## RECORDS TO PROCESS
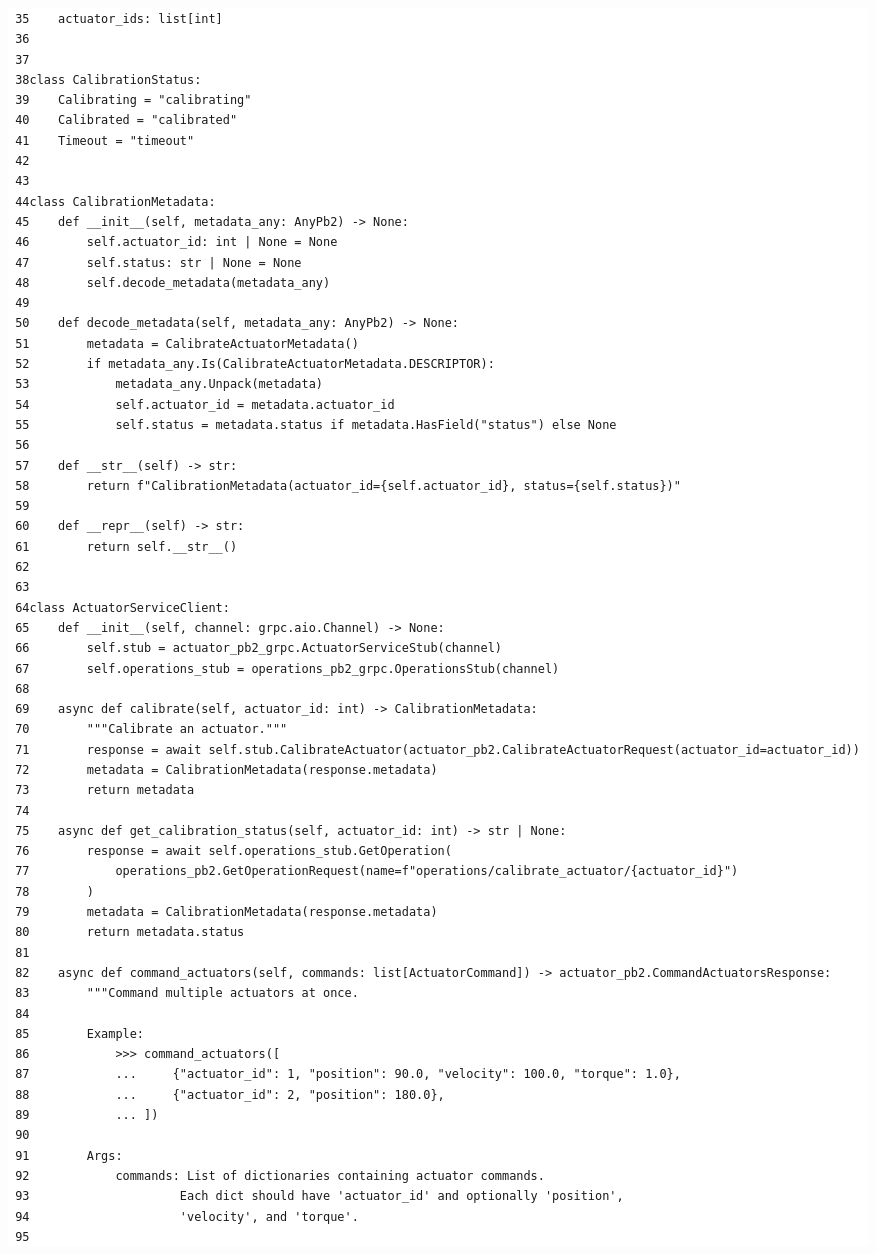      35    actuator_ids: list[int]
     36
     37
     38class CalibrationStatus:
     39    Calibrating = "calibrating"
     40    Calibrated = "calibrated"
     41    Timeout = "timeout"
     42
     43
     44class CalibrationMetadata:
     45    def __init__(self, metadata_any: AnyPb2) -> None:
     46        self.actuator_id: int | None = None
     47        self.status: str | None = None
     48        self.decode_metadata(metadata_any)
     49
     50    def decode_metadata(self, metadata_any: AnyPb2) -> None:
     51        metadata = CalibrateActuatorMetadata()
     52        if metadata_any.Is(CalibrateActuatorMetadata.DESCRIPTOR):
     53            metadata_any.Unpack(metadata)
     54            self.actuator_id = metadata.actuator_id
     55            self.status = metadata.status if metadata.HasField("status") else None
     56
     57    def __str__(self) -> str:
     58        return f"CalibrationMetadata(actuator_id={self.actuator_id}, status={self.status})"
     59
     60    def __repr__(self) -> str:
     61        return self.__str__()
     62
     63
     64class ActuatorServiceClient:
     65    def __init__(self, channel: grpc.aio.Channel) -> None:
     66        self.stub = actuator_pb2_grpc.ActuatorServiceStub(channel)
     67        self.operations_stub = operations_pb2_grpc.OperationsStub(channel)
     68
     69    async def calibrate(self, actuator_id: int) -> CalibrationMetadata:
     70        """Calibrate an actuator."""
     71        response = await self.stub.CalibrateActuator(actuator_pb2.CalibrateActuatorRequest(actuator_id=actuator_id))
     72        metadata = CalibrationMetadata(response.metadata)
     73        return metadata
     74
     75    async def get_calibration_status(self, actuator_id: int) -> str | None:
     76        response = await self.operations_stub.GetOperation(
     77            operations_pb2.GetOperationRequest(name=f"operations/calibrate_actuator/{actuator_id}")
     78        )
     79        metadata = CalibrationMetadata(response.metadata)
     80        return metadata.status
     81
     82    async def command_actuators(self, commands: list[ActuatorCommand]) -> actuator_pb2.CommandActuatorsResponse:
     83        """Command multiple actuators at once.
     84
     85        Example:
     86            >>> command_actuators([
     87            ...     {"actuator_id": 1, "position": 90.0, "velocity": 100.0, "torque": 1.0},
     88            ...     {"actuator_id": 2, "position": 180.0},
     89            ... ])
     90
     91        Args:
     92            commands: List of dictionaries containing actuator commands.
     93                     Each dict should have 'actuator_id' and optionally 'position',
     94                     'velocity', and 'torque'.
     95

## ABOUT THIS TASK
Where does the word "async" appear in the listing above? Copy every line that holds it.

## COMPLETED EXERCISE
     69    async def calibrate(self, actuator_id: int) -> CalibrationMetadata:
     75    async def get_calibration_status(self, actuator_id: int) -> str | None:
     82    async def command_actuators(self, commands: list[ActuatorCommand]) -> actuator_pb2.CommandActuatorsResponse:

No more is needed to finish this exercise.